Task description
In the data below, find every line that has the string "Psalm", and copy it.

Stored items
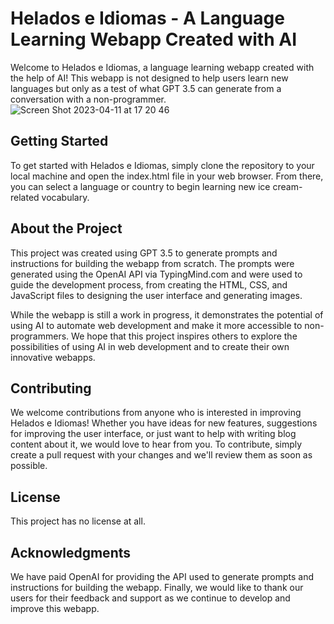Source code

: # Helados e Idiomas - A Language Learning Webapp Created with AI

Welcome to Helados e Idiomas, a language learning webapp created with the help of AI! This webapp is not designed to help users learn new languages but only as a test of what GPT 3.5 can generate from a conversation with a non-programmer.
![Screen Shot 2023-04-11 at 17 20 46](https://user-images.githubusercontent.com/111464261/231279421-1227f654-571b-4dd7-8c9d-128cff8ce992.png)

## Getting Started

To get started with Helados e Idiomas, simply clone the repository to your local machine and open the index.html file in your web browser. From there, you can select a language or country to begin learning new ice cream-related vocabulary.

## About the Project

This project was created using GPT 3.5 to generate prompts and instructions for building the webapp from scratch. The prompts were generated using the OpenAI API via TypingMind.com and were used to guide the development process, from creating the HTML, CSS, and JavaScript files to designing the user interface and generating images.

While the webapp is still a work in progress, it demonstrates the potential of using AI to automate web development and make it more accessible to non-programmers. We hope that this project inspires others to explore the possibilities of using AI in web development and to create their own innovative webapps.

## Contributing

We welcome contributions from anyone who is interested in improving Helados e Idiomas! Whether you have ideas for new features, suggestions for improving the user interface, or just want to help with writing blog content about it, we would love to hear from you. To contribute, simply create a pull request with your changes and we'll review them as soon as possible.

## License

This project has no license at all.

## Acknowledgments

We have paid OpenAI for providing the API used to generate prompts and instructions for building the webapp. Finally, we would like to thank our users for their feedback and support as we continue to develop and improve this webapp.
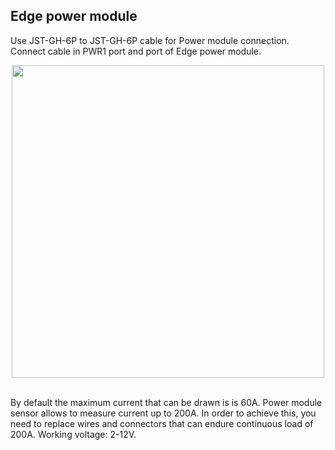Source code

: ## Edge power module

Use JST-GH-6P to JST-GH-6P cable for Power module connection. Connect cable in PWR1 port and port of Edge power module.

<div style="text-align: center;"><img src="../../img/hardware_installation/edge_power_module.png" style="width: 500px;"></div><br>

By default the maximum current that can be drawn is is 60A.
Power module sensor allows to measure current up to 200A. In order to achieve this,
you need to replace wires and connectors that can endure continuous load of 200A.
Working voltage: 2-12V.
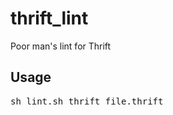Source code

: thrift_lint
====

Poor man's lint for Thrift

Usage
---

<pre>
sh lint.sh thrift_file.thrift
</pre>
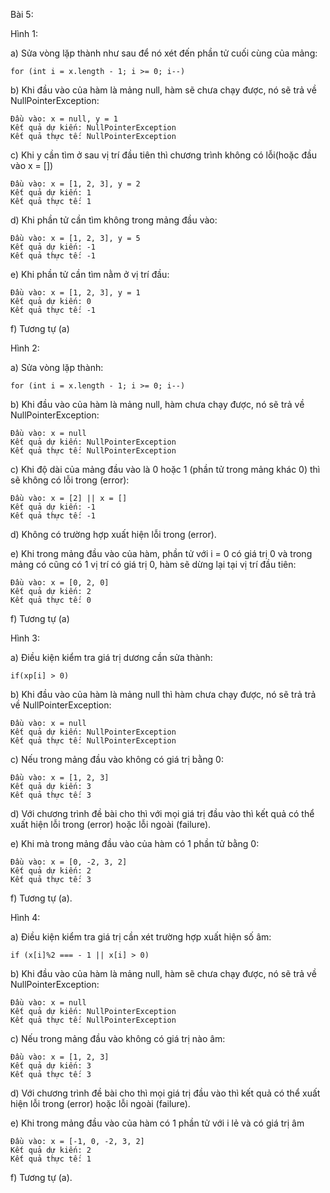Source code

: Bài 5:

Hình 1:

a) Sửa vòng lặp thành như sau để nó xét đến phần tử cuối cùng của mảng:
    
    for (int i = x.length - 1; i >= 0; i--)

b) Khi đầu vào của hàm là mảng null, hàm sẽ chưa chạy được, nó sẽ trả về NullPointerException:

    Đầu vào: x = null, y = 1
    Kết quả dự kiến: NullPointerException
    Kết quả thực tế: NullPointerException
    
c) Khi y cần tìm ở sau vị trí đầu tiên thì chương trình không có lỗi(hoặc đầu vào x = [])

    Đầu vào: x = [1, 2, 3], y = 2
    Kết quả dự kiến: 1
    Kết quả thực tế: 1
    
d) Khi phần tử cần tìm không trong mảng đầu vào:

    Đầu vào: x = [1, 2, 3], y = 5
    Kết quả dự kiến: -1
    Kết quả thực tế: -1

e) Khi phần tử cần tìm nằm ở vị trí đầu:

    Đầu vào: x = [1, 2, 3], y = 1
    Kết quả dự kiến: 0
    Kết quả thực tế: -1
    
f) Tương tự (a)

Hình 2:

a) Sửa vòng lặp thành: 
    
    for (int i = x.length - 1; i >= 0; i--)

b) Khi đầu vào của hàm là mảng null, hàm chưa chạy được, nó sẽ trả về NullPointerException:

    Đầu vào: x = null
    Kết quả dự kiến: NullPointerException
    Kết quả thực tế: NullPointerException
    
c) Khi độ dài của mảng đầu vào là 0 hoặc 1 (phần tử trong mảng khác 0) thì sẽ không có lỗi trong (error):

    Đầu vào: x = [2] || x = []
    Kết quả dự kiến: -1
    Kết quả thực tế: -1
    
d) Không có trường hợp xuất hiện lỗi trong (error).

e) Khi trong mảng đầu vào của hàm, phần tử với i = 0 có giá trị 0 và trong mảng có cũng có 1 vị trí có giá trị 0, hàm sẽ dừng lại tại vị trí đầu tiên:

    Đầu vào: x = [0, 2, 0]
    Kết quả dự kiến: 2
    Kết quả thực tế: 0

f) Tương tự (a)

Hình 3:

a) Điều kiện kiểm tra giá trị dương cần sửa thành: 
    
    if(xp[i] > 0)

b) Khi đầu vào của hàm là mảng null thì hàm chưa chạy được, nó sẽ trả trả về NullPointerException:

    Đầu vào: x = null
    Kết quả dự kiến: NullPointerException
    Kết quả thực tế: NullPointerException
    
c) Nếu trong mảng đầu vào không có giá trị bằng 0:

    Đầu vào: x = [1, 2, 3]
    Kết quả dự kiến: 3
    Kết quả thực tế: 3
    
d) Với chương trình đề bài cho thì với mọi giá trị đầu vào thì kết quả có thể xuất hiện lỗi trong (error) hoặc lỗi ngoài (failure).

e) Khi mà trong mảng đầu vào của hàm có 1 phần tử bằng 0:

    Đầu vào: x = [0, -2, 3, 2]
    Kết quả dự kiến: 2
    Kết quả thực tế: 3
    
f) Tương tự (a).

Hình 4:

a) Điều kiện kiểm tra giá trị cần xét trường hợp xuất hiện số âm: 

    if (x[i]%2 === - 1 || x[i] > 0)

b) Khi đầu vào của hàm là mảng null, hàm sẽ chưa chạy được, nó sẽ trả về NullPointerException:

    Đầu vào: x = null
    Kết quả dự kiến: NullPointerException
    Kết quả thực tế: NullPointerException
    
c) Nếu trong mảng đầu vào không có giá trị nào âm:

    Đầu vào: x = [1, 2, 3]
    Kết quả dự kiến: 3
    Kết quả thực tế: 3
    
d) Với chương trình đề bài cho thì mọi giá trị đầu vào thì kết quả có thể xuất hiện lỗi trong (error) hoặc lỗi ngoài (failure).

e) Khi trong mảng đầu vào của hàm có 1 phần tử với i lẻ và có giá trị âm
    
    Đầu vào: x = [-1, 0, -2, 3, 2]
    Kết quả dự kiến: 2
    Kết quả thực tế: 1
   
f) Tương tự (a).
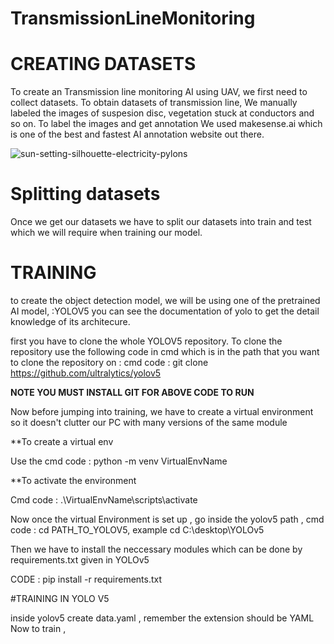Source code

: # TransmissionLineMonitoring

# CREATING DATASETS

To create an Transmission line monitoring AI using UAV, we first need to collect datasets.
To obtain datasets of transmission line,
We manually labeled the images of suspesion disc, vegetation stuck at conductors and so on.
To label the images and get annotation We used makesense.ai which is one of the best and fastest AI annotation website out there.

![sun-setting-silhouette-electricity-pylons](https://user-images.githubusercontent.com/70265297/154806515-833a1591-1f0a-46dd-8239-2ff190bd772b.jpg)


# Splitting datasets
Once we get our datasets we have to split our datasets into train and test which we will require when training our model.


# TRAINING
to create the object detection model, we will be using one of the pretrained AI model, :YOLOV5 you can see the documentation of yolo to get the detail knowledge of its architecure.

first you have to clone the whole YOLOV5 repository.
To clone the repository use the following code in cmd which is in the path that you want to clone the repository on :
cmd code : git clone https://github.com/ultralytics/yolov5 

**NOTE YOU MUST INSTALL GIT FOR ABOVE CODE TO RUN**

Now before jumping into training, we have to create a virtual environment so it doesn't clutter our PC with many versions of the same module

**To create a virtual env 

Use the cmd code : python -m venv VirtualEnvName

**To activate the environment

Cmd code : .\VirtualEnvName\scripts\activate

Now once the virtual Environment is set up , go inside the yolov5 path , cmd code : cd PATH_TO_YOLOV5, example cd C:\desktop\YOLOv5

Then we have to install the neccessary modules which can be done by requirements.txt given in YOLOv5

CODE : pip install -r requirements.txt

#TRAINING IN YOLO V5

inside yolov5 create data.yaml  , remember the extension should be YAML
Now to train , 







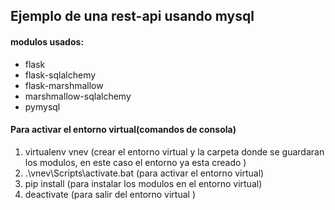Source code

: ## Ejemplo de una rest-api usando mysql
#### modulos usados:
- flask
- flask-sqlalchemy
- flask-marshmallow
- marshmallow-sqlalchemy
- pymysql

#### Para activar el entorno virtual(comandos de consola)
1. virtualenv vnev (crear el entorno virtual y la carpeta donde se guardaran los modulos, en este caso el entorno ya esta creado )
2. .\vnev\Scripts\activate.bat (para activar el entorno virtual)
3. pip install <modulos> (para instalar los modulos en el entorno virtual)
4. deactivate (para salir del entorno virtual )
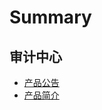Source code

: # Summary 

## 审计中心

* [产品公告](https://bk.tencent.com/s-mart/community)
* [产品简介](UserGuide/Introduce/README.md)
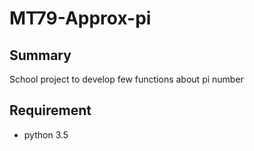 # MT79-Approx-pi
## Summary
School project to develop few functions about pi number
## Requirement
- python 3.5
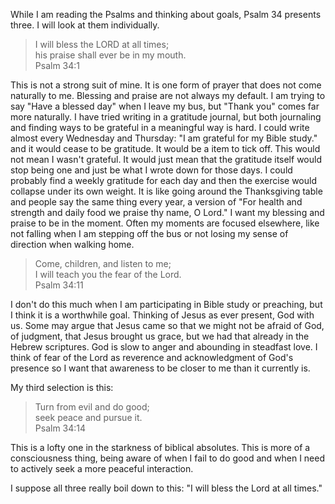 
While I am reading the Psalms and thinking about goals, Psalm 34
presents three. I will look at them individually.

> I will bless the LORD at all times;   
> his praise shall ever be in my mouth.  
> Psalm 34:1

This is not a strong suit of mine. It is one form of prayer that does
not come naturally to me. 
Blessing and praise are not always my default. I am trying to say
"Have a blessed day" when I leave my bus, but "Thank you" comes far
more naturally. I have tried writing in a gratitude journal, but both
journaling and finding ways to be grateful in a meaningful way is
hard. I could write almost every Wednesday and Thursday: "I am
grateful for my Bible study." and it would cease to be gratitude. It
would be a item to tick off. This would not mean I wasn't grateful. It
would just mean that the gratitude itself would stop being one and
just be what I wrote down for those days. I could probably find a
weekly gratitude for each day and then the exercise would collapse
under its own weight. It is like going around the Thanksgiving table
and people say the same thing every year, a version of "For health and
strength and daily food we praise thy name, O Lord." I want my
blessing and praise to be in the moment. Often my moments are focused
elsewhere, like not falling when I am stepping off the bus or not
losing my sense of direction when walking home.

> Come, children, and listen to me;  
> I will teach you the fear of the Lord.  
> Psalm 34:11

I don't do this much when I am participating in Bible study or
preaching, but I think it is a worthwhile goal. Thinking of Jesus as
ever present, God with us. Some may argue that Jesus came so that we
might not be afraid of God, of judgment, that Jesus brought us grace,
but we had that already in the Hebrew scriptures. God is slow to anger
and abounding in steadfast love. I think of fear of the Lord as
reverence and acknowledgment of God's presence so I want that
awareness to be closer to me than it currently is.

My third selection is this:

> Turn from evil and do good;  
> seek peace and pursue it.  
> Psalm 34:14

This is a lofty one in the starkness of biblical absolutes. This is
more of a consciousness thing, being aware of when I fail to do good
and when I need to actively seek a more peaceful interaction.

I suppose all three really boil down to this: "I will bless the Lord
at all times."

Solution to the problem
While I am reading the Psalms and thinking about goals, Psalm 34
> Psalm 34:1
> Psalm 34:11
> Psalm 34:14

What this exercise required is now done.